That's great. I'm glad you were able to learn that through your church. Let me just be clear that I don't doubt for a single minute that your heart doesn't burn with a passion to serve the Lord. I do fear however that you may trust to your traditions at the expense of the scriptures. This is why I've been sticking to the whole "Dead know not anything" stance. If scripture does not go contrary to itself, then any attempt to explain that phrase away is an attempt to cause the scriptures to discredit themselves. That I cannot do.
Thanks for your concern. I appreciate it.

The Scriptures are part of the Church. The Church is the Body and Bride of Christ. Christ is the Head. What we believe comes from Him and our understanding of who He is and what He revealed to us, and that most certainly includes first and foremost the Holy Scriptures. What we believe is what was taught to us by the Apostles, and what their disciples and the disciples of those disciples translated and interpreted the Words of God and the Apostles to mean. It's really what it's about. The CF's interpretations and people's interpretations, whether they understood from what their teachers/elders in their traditions taught them verses in the bible meant, or they came about it on their own.
We believe in the Body of Christ not being broken, not even separating us from God in our physical deaths. So when we read praying for each other, it encompasses all and is in the communion of the saints as a whole.
Others will interpret this to mean as some have said here, only those on earth. We obviously disagree because of the CF's interpretation of no division in His Body, the Body being One, undivided, the praying for one another, the visions of the Elders with the prayers of those on earth in the bowls of incense, which always have represented our prayers going to heaven (that shows in Revelation). We did not just make up what we believe. The liturgy came about from what was taught in Exodus and mostly resembles what was explained in Isaiah and Revelation. When we are worshiping God, we are in the presence of the Trinity, the angels, and all the saints on this earth and in heaven. For about an hour and a half each Sunday, we are in heaven with God.
So, I do understand your concern and your perspective. What I would like is for you and others to understand ours. That we do not make up things. We do not just do things out of the blue. We follow what was taught and our interpretations of what the Bible OT and NT means obviously is different than some others. This does not mean we follow traditions of men, but rather we follow Apostolic Tradition - Holy Tradition - and follow what the Bible says fully. It just looks and seems different to those who may not understand or comprehend our ancient understanding and perspective.

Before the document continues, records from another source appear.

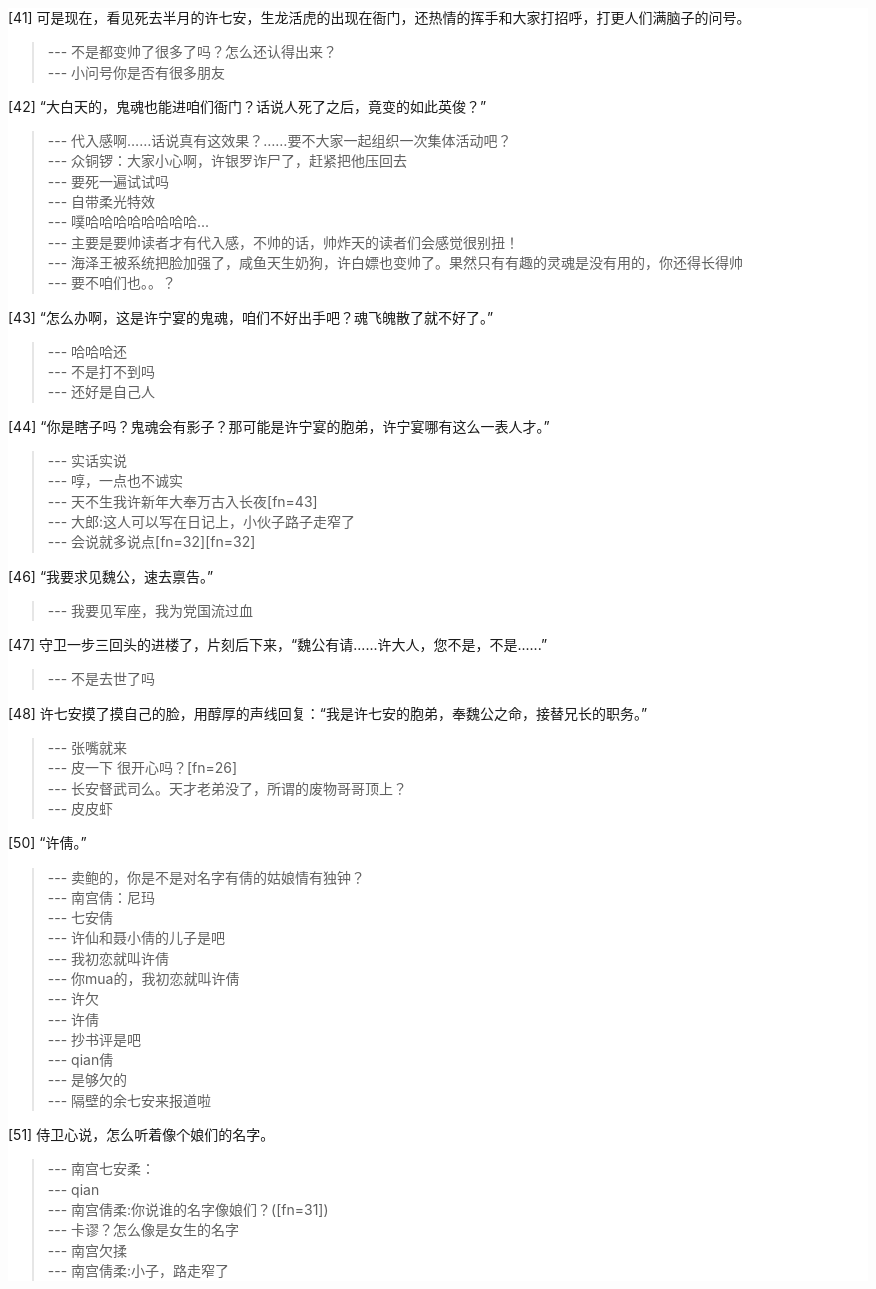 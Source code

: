 [41] 可是现在，看见死去半月的许七安，生龙活虎的出现在衙门，还热情的挥手和大家打招呼，打更人们满脑子的问号。
>--- 不是都变帅了很多了吗？怎么还认得出来？<br>
>--- 小问号你是否有很多朋友<br>

[42] “大白天的，鬼魂也能进咱们衙门？话说人死了之后，竟变的如此英俊？”
>--- 代入感啊……话说真有这效果？……要不大家一起组织一次集体活动吧？<br>
>--- 众铜锣：大家小心啊，许银罗诈尸了，赶紧把他压回去<br>
>--- 要死一遍试试吗<br>
>--- 自带柔光特效<br>
>--- 噗哈哈哈哈哈哈哈哈...<br>
>--- 主要是要帅读者才有代入感，不帅的话，帅炸天的读者们会感觉很别扭！<br>
>--- 海泽王被系统把脸加强了，咸鱼天生奶狗，许白嫖也变帅了。果然只有有趣的灵魂是没有用的，你还得长得帅<br>
>--- 要不咱们也。。？<br>

[43] “怎么办啊，这是许宁宴的鬼魂，咱们不好出手吧？魂飞魄散了就不好了。”
>--- 哈哈哈还<br>
>--- 不是打不到吗<br>
>--- 还好是自己人<br>

[44] “你是瞎子吗？鬼魂会有影子？那可能是许宁宴的胞弟，许宁宴哪有这么一表人才。”
>--- 实话实说<br>
>--- 啍，一点也不诚实<br>
>--- 天不生我许新年大奉万古入长夜[fn=43]<br>
>--- 大郎:这人可以写在日记上，小伙子路子走窄了<br>
>--- 会说就多说点[fn=32][fn=32]<br>

[46] “我要求见魏公，速去禀告。”
>--- 我要见军座，我为党国流过血<br>

[47] 守卫一步三回头的进楼了，片刻后下来，“魏公有请......许大人，您不是，不是......”
>--- 不是去世了吗<br>

[48] 许七安摸了摸自己的脸，用醇厚的声线回复：“我是许七安的胞弟，奉魏公之命，接替兄长的职务。”
>--- 张嘴就来<br>
>--- 皮一下 很开心吗？[fn=26]<br>
>--- 长安督武司么。天才老弟没了，所谓的废物哥哥顶上？<br>
>--- 皮皮虾<br>

[50] “许倩。”
>--- 卖鲍的，你是不是对名字有倩的姑娘情有独钟？<br>
>--- 南宫倩：尼玛<br>
>--- 七安倩<br>
>--- 许仙和聂小倩的儿子是吧<br>
>--- 我初恋就叫许倩<br>
>--- 你mua的，我初恋就叫许倩<br>
>--- 许欠<br>
>--- 许倩<br>
>--- 抄书评是吧<br>
>--- qian倩<br>
>--- 是够欠的<br>
>--- 隔壁的余七安来报道啦<br>

[51] 侍卫心说，怎么听着像个娘们的名字。
>--- 南宫七安柔：<br>
>--- qian<br>
>--- 南宫倩柔:你说谁的名字像娘们？([fn=31])<br>
>--- 卡谬？怎么像是女生的名字<br>
>--- 南宫欠揉<br>
>--- 南宫倩柔:小子，路走窄了<br>
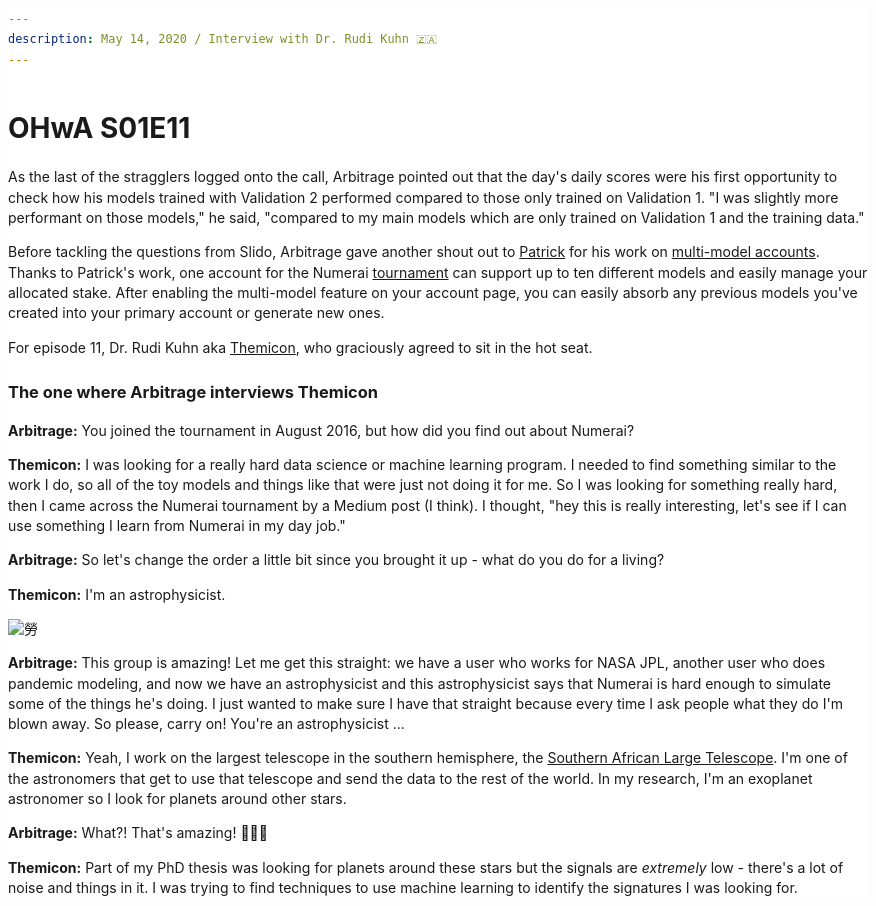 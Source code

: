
 ```yaml
---
description: May 14, 2020 / Interview with Dr. Rudi Kuhn 🇿🇦
---
```


# OHwA S01E11

As the last of the stragglers logged onto the call, Arbitrage pointed out that the day's daily scores were his first opportunity to check how his models trained with Validation 2 performed compared to those only trained on Validation 1. "I was slightly more performant on those models," he said, "compared to my main models which are only trained on Validation 1 and the training data."

Before tackling the questions from Slido, Arbitrage gave another shout out to [Patrick](https://twitter.com/pschork) for his work on [multi-model accounts](https://forum.numer.ai/t/announcing-general-availability-of-multi-model-account-support-for-all-users/399). Thanks to Patrick's work, one account for the Numerai [tournament](../../../../) can support up to ten different models and easily manage your allocated stake. After enabling the multi-model feature on your account page, you can easily absorb any previous models you've created into your primary account or generate new ones.

For episode 11, Dr. Rudi Kuhn aka [Themicon](https://numer.ai/themicon), who graciously agreed to sit in the hot seat.

### The one where Arbitrage interviews Themicon

**Arbitrage:** You joined the tournament in August 2016, but how did you find out about Numerai?

**Themicon:** I was looking for a really hard data science or machine learning program. I needed to find something similar to the work I do, so all of the toy models and things like that were just not doing it for me. So I was looking for something really hard, then I came across the Numerai tournament by a Medium post (I think). I thought, "hey this is really interesting, let's see if I can use something I learn from Numerai in my day job."

**Arbitrage:** So let's change the order a little bit since you brought it up - what do you do for a living?

**Themicon:** I'm an astrophysicist.

![勞](../../../../.gitbook/assets/explode.gif)

**Arbitrage:** This group is amazing! Let me get this straight: we have a user who works for NASA JPL, another user who does pandemic modeling, and now we have an astrophysicist and this astrophysicist says that Numerai is hard enough to simulate some of the things he's doing. I just wanted to make sure I have that straight because every time I ask people what they do I'm blown away. So please, carry on! You're an astrophysicist ...

**Themicon:** Yeah, I work on the largest telescope in the southern hemisphere, the [Southern African Large Telescope](https://www.salt.ac.za/telescope/). I'm one of the astronomers that get to use that telescope and send the data to the rest of the world. In my research, I'm an exoplanet astronomer so I look for planets around other stars.

**Arbitrage:** What?! That's amazing! 🤯🤯🤯

**Themicon:** Part of my PhD thesis was looking for planets around these stars but the signals are _extremely_ low - there's a lot of noise and things in it. I was trying to find techniques to use machine learning to identify the signatures I was looking for.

When He died on the Cross for us and broke the chains of hades, and opened the tombs of those waiting there for Him. Death no longer held us captive. We are no longer separated from Christ. This is why St. Paul says neither death, nor.... and all the other things he mentioned, can separate us from Him.
No problem. I didn't think it was strange at all.
Well, I guess you missed the part where I accidentally hit "send" before I was ready and had half a paragraph written and had to go back and add the rest. Well, that's good.